Saved data entries>
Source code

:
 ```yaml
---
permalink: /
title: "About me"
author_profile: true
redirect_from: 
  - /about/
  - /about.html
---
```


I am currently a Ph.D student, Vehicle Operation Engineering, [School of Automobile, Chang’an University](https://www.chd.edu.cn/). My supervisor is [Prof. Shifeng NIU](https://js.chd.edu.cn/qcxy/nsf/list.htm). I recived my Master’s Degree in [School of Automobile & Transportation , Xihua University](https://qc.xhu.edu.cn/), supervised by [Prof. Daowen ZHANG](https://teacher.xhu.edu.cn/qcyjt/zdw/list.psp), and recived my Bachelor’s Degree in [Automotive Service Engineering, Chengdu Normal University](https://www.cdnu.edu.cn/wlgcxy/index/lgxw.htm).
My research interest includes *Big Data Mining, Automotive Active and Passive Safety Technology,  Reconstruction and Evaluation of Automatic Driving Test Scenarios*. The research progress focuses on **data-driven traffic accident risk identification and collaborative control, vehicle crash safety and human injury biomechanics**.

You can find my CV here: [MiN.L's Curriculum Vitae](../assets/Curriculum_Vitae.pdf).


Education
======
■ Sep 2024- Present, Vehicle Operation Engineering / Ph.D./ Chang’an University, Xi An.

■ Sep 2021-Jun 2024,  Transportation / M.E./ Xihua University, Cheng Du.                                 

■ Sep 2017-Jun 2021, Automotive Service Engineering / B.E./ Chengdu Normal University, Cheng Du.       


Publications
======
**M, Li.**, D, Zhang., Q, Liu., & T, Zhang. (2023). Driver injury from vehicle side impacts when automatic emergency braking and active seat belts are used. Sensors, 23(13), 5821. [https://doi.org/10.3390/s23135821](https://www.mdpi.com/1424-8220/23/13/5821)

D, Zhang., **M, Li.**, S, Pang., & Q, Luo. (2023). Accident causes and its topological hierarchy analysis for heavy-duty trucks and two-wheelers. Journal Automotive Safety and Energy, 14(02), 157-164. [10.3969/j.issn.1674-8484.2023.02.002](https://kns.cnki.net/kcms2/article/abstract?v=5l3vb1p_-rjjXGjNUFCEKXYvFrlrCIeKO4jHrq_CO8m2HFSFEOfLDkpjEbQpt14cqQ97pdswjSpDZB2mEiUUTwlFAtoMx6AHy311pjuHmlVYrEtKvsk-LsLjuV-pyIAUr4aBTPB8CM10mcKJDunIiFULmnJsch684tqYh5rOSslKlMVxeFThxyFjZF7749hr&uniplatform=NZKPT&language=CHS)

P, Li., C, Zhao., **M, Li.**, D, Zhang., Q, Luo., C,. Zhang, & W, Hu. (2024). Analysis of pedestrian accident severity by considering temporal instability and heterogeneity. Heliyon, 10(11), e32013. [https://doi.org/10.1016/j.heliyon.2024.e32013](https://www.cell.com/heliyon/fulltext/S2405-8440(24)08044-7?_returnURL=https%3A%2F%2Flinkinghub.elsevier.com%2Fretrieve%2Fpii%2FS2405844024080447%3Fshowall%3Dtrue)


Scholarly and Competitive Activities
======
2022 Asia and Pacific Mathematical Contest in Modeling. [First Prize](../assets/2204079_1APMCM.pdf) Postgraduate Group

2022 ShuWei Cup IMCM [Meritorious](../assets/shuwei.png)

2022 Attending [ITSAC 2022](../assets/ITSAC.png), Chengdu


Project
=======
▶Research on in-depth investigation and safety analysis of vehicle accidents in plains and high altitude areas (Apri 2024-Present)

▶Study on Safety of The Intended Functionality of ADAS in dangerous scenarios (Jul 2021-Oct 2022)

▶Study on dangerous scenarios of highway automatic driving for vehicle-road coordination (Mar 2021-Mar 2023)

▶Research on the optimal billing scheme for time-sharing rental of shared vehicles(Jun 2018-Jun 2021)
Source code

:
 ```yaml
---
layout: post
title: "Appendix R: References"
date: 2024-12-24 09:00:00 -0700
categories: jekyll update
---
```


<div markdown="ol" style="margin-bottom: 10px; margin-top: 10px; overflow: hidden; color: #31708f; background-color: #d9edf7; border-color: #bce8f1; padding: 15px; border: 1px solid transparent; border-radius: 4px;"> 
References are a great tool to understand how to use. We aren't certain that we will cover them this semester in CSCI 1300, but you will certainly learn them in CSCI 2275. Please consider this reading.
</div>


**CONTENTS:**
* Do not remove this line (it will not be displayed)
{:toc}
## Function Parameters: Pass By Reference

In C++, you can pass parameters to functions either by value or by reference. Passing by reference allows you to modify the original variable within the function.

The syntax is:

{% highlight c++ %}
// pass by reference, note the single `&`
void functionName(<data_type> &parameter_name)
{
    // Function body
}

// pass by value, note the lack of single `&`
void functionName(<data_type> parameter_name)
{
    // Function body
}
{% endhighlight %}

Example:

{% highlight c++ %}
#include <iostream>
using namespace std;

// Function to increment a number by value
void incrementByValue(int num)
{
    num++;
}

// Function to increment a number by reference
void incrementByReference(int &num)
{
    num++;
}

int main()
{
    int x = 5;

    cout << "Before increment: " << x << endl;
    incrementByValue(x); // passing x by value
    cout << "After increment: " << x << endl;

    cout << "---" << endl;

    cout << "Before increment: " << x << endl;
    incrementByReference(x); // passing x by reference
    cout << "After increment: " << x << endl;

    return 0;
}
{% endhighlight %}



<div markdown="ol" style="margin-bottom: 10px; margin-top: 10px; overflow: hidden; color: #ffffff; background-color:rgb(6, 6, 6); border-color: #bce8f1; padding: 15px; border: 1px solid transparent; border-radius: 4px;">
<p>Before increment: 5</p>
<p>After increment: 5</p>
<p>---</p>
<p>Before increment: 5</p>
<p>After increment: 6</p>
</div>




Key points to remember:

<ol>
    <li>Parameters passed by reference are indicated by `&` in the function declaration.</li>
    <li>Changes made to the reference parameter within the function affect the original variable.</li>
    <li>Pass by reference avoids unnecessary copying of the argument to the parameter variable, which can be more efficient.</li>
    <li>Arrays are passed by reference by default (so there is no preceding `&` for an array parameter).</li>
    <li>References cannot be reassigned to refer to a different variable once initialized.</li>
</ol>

WHAT IS NEEDED> Find the line containing "<li>References cannot be", then output it and every line after it to the end of the data, exactly.

RESULT FOR THIS TASK>
    <li>References cannot be reassigned to refer to a different variable once initialized.</li>
</ol>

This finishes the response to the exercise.